Could you repeat word for word only the lines from the one containing "- [TextOM](https://github.com/wooorm/textom) —" to the last line of the data below?
── Dataset entries
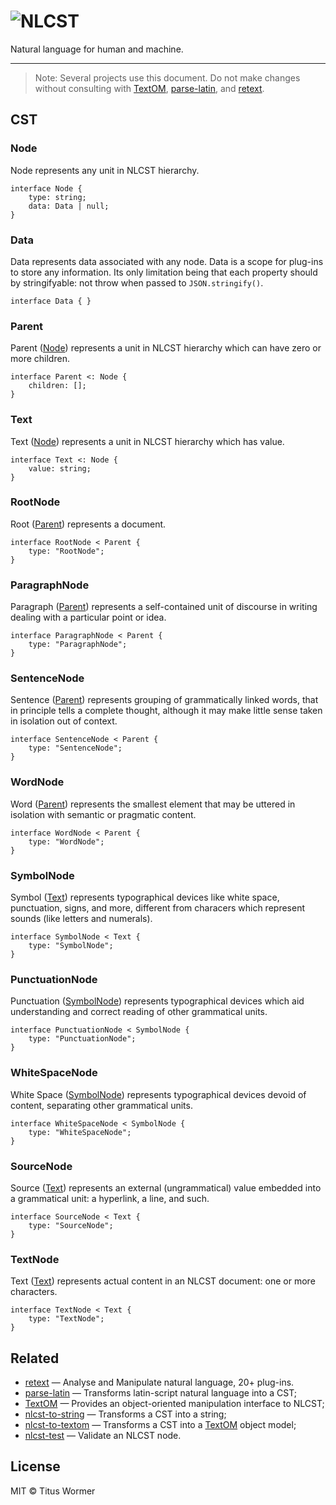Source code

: # ![NLCST](http://wooorm.com/nlcst.png)

Natural language for human and machine.

---

> Note: Several projects use this document. Do not make changes without consulting with [TextOM](https://github.com/wooorm/textom),  [parse-latin](https://github.com/wooorm/parse-latin), and [retext](https://github.com/wooorm/retext).

## CST

### Node

Node represents any unit in NLCST hierarchy.

```
interface Node {
    type: string;
    data: Data | null;
}
```

### Data

Data represents data associated with any node. Data is a scope for plug-ins to store any information. Its only limitation being that each property should by stringifyable: not throw when passed to `JSON.stringify()`.

```
interface Data { }
```

### Parent

Parent ([Node](#node)) represents a unit in NLCST hierarchy which can have zero or more children.

```
interface Parent <: Node {
    children: [];
}
```

### Text

Text ([Node](#node)) represents a unit in NLCST hierarchy which has value.

```
interface Text <: Node {
    value: string;
}
```

### RootNode

Root ([Parent](#parent)) represents a document.

```
interface RootNode < Parent {
    type: "RootNode";
}
```

### ParagraphNode

Paragraph ([Parent](#parent)) represents a self-contained unit of discourse in writing dealing with a particular point or idea.

```
interface ParagraphNode < Parent {
    type: "ParagraphNode";
}
```

### SentenceNode

Sentence ([Parent](#parent)) represents grouping of grammatically linked words, that in principle tells a complete thought, although it may make little sense taken in isolation out of context.

```
interface SentenceNode < Parent {
    type: "SentenceNode";
}
```

### WordNode

Word ([Parent](#parent)) represents the smallest element that may be uttered in isolation with semantic or pragmatic content.

```
interface WordNode < Parent {
    type: "WordNode";
}
```

### SymbolNode

Symbol ([Text](#text)) represents typographical devices like white space, punctuation, signs, and more, different from characers which represent sounds (like letters and numerals).

```
interface SymbolNode < Text {
    type: "SymbolNode";
}
```

### PunctuationNode

Punctuation ([SymbolNode](#symbolnode)) represents typographical devices which aid understanding and correct reading of other grammatical units.

```
interface PunctuationNode < SymbolNode {
    type: "PunctuationNode";
}
```

### WhiteSpaceNode

White Space ([SymbolNode](#symbolnode)) represents typographical devices devoid of content, separating other grammatical units.

```
interface WhiteSpaceNode < SymbolNode {
    type: "WhiteSpaceNode";
}
```

### SourceNode

Source ([Text](#text)) represents an external (ungrammatical) value embedded into a grammatical unit: a hyperlink, a line, and such.

```
interface SourceNode < Text {
    type: "SourceNode";
}
```

### TextNode

Text ([Text](#text)) represents actual content in an NLCST document: one or more characters.

```
interface TextNode < Text {
    type: "TextNode";
}
```

## Related

- [retext](https://github.com/wooorm/retext) — Analyse and Manipulate natural language, 20+ plug-ins.
- [parse-latin](https://github.com/wooorm/parse-latin) — Transforms latin-script natural language into a CST;
- [TextOM](https://github.com/wooorm/textom) — Provides an object-oriented manipulation interface to NLCST;
- [nlcst-to-string](https://github.com/wooorm/nlcst-to-string) — Transforms a CST into a string;
- [nlcst-to-textom](https://github.com/wooorm/nlcst-to-textom) — Transforms a CST into a [TextOM](https://github.com/wooorm/textom) object model;
- [nlcst-test](https://github.com/wooorm/nlcst-test) — Validate an NLCST node.

## License

MIT © Titus Wormer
────
▶ Exercise output:
- [TextOM](https://github.com/wooorm/textom) — Provides an object-oriented manipulation interface to NLCST;
- [nlcst-to-string](https://github.com/wooorm/nlcst-to-string) — Transforms a CST into a string;
- [nlcst-to-textom](https://github.com/wooorm/nlcst-to-textom) — Transforms a CST into a [TextOM](https://github.com/wooorm/textom) object model;
- [nlcst-test](https://github.com/wooorm/nlcst-test) — Validate an NLCST node.

## License

MIT © Titus Wormer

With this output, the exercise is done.